Exercise details:
Your answer must be the full set of entries, repeated exactly.

Excerpted data:
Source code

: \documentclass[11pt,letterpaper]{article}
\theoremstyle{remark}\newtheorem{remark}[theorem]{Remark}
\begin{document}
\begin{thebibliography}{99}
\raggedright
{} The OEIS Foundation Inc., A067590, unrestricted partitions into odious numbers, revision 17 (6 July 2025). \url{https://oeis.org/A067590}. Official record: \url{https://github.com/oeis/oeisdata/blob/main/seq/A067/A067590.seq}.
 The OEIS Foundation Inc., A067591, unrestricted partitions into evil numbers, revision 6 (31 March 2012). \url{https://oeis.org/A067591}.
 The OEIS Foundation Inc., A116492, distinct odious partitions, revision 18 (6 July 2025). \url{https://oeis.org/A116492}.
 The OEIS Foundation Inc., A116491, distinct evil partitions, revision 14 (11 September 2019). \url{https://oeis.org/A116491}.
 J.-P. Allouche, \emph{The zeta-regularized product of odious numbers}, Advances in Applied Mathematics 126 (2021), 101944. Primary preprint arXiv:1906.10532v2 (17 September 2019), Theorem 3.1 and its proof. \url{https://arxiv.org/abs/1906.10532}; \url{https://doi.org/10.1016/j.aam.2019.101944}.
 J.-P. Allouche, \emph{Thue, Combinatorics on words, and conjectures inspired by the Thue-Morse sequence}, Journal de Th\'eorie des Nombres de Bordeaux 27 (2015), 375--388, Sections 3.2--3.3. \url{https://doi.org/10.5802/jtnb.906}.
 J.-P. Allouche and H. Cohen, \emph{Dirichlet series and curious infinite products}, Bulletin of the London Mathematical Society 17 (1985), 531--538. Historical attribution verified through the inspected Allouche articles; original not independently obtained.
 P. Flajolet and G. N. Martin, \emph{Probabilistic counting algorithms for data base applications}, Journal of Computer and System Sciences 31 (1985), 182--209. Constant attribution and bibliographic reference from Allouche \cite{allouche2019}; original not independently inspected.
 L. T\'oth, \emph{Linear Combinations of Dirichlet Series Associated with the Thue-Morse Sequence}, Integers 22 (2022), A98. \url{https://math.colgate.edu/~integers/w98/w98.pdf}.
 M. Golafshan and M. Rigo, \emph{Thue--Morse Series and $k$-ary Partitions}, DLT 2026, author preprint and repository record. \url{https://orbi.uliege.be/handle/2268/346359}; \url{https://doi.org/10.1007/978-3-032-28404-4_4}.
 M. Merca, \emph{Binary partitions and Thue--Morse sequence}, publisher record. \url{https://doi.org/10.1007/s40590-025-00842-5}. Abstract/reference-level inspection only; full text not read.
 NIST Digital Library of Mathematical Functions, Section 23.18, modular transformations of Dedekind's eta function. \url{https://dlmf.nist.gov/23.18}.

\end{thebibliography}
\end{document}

Solution below:
Source code

: \documentclass[11pt,letterpaper]{article}
\theoremstyle{remark}\newtheorem{remark}[theorem]{Remark}
\begin{document}
\begin{thebibliography}{99}
\raggedright
{} The OEIS Foundation Inc., A067590, unrestricted partitions into odious numbers, revision 17 (6 July 2025). \url{https://oeis.org/A067590}. Official record: \url{https://github.com/oeis/oeisdata/blob/main/seq/A067/A067590.seq}.
 The OEIS Foundation Inc., A067591, unrestricted partitions into evil numbers, revision 6 (31 March 2012). \url{https://oeis.org/A067591}.
 The OEIS Foundation Inc., A116492, distinct odious partitions, revision 18 (6 July 2025). \url{https://oeis.org/A116492}.
 The OEIS Foundation Inc., A116491, distinct evil partitions, revision 14 (11 September 2019). \url{https://oeis.org/A116491}.
 J.-P. Allouche, \emph{The zeta-regularized product of odious numbers}, Advances in Applied Mathematics 126 (2021), 101944. Primary preprint arXiv:1906.10532v2 (17 September 2019), Theorem 3.1 and its proof. \url{https://arxiv.org/abs/1906.10532}; \url{https://doi.org/10.1016/j.aam.2019.101944}.
 J.-P. Allouche, \emph{Thue, Combinatorics on words, and conjectures inspired by the Thue-Morse sequence}, Journal de Th\'eorie des Nombres de Bordeaux 27 (2015), 375--388, Sections 3.2--3.3. \url{https://doi.org/10.5802/jtnb.906}.
 J.-P. Allouche and H. Cohen, \emph{Dirichlet series and curious infinite products}, Bulletin of the London Mathematical Society 17 (1985), 531--538. Historical attribution verified through the inspected Allouche articles; original not independently obtained.
 P. Flajolet and G. N. Martin, \emph{Probabilistic counting algorithms for data base applications}, Journal of Computer and System Sciences 31 (1985), 182--209. Constant attribution and bibliographic reference from Allouche \cite{allouche2019}; original not independently inspected.
 L. T\'oth, \emph{Linear Combinations of Dirichlet Series Associated with the Thue-Morse Sequence}, Integers 22 (2022), A98. \url{https://math.colgate.edu/~integers/w98/w98.pdf}.
 M. Golafshan and M. Rigo, \emph{Thue--Morse Series and $k$-ary Partitions}, DLT 2026, author preprint and repository record. \url{https://orbi.uliege.be/handle/2268/346359}; \url{https://doi.org/10.1007/978-3-032-28404-4_4}.
 M. Merca, \emph{Binary partitions and Thue--Morse sequence}, publisher record. \url{https://doi.org/10.1007/s40590-025-00842-5}. Abstract/reference-level inspection only; full text not read.
 NIST Digital Library of Mathematical Functions, Section 23.18, modular transformations of Dedekind's eta function. \url{https://dlmf.nist.gov/23.18}.

\end{thebibliography}
\end{document}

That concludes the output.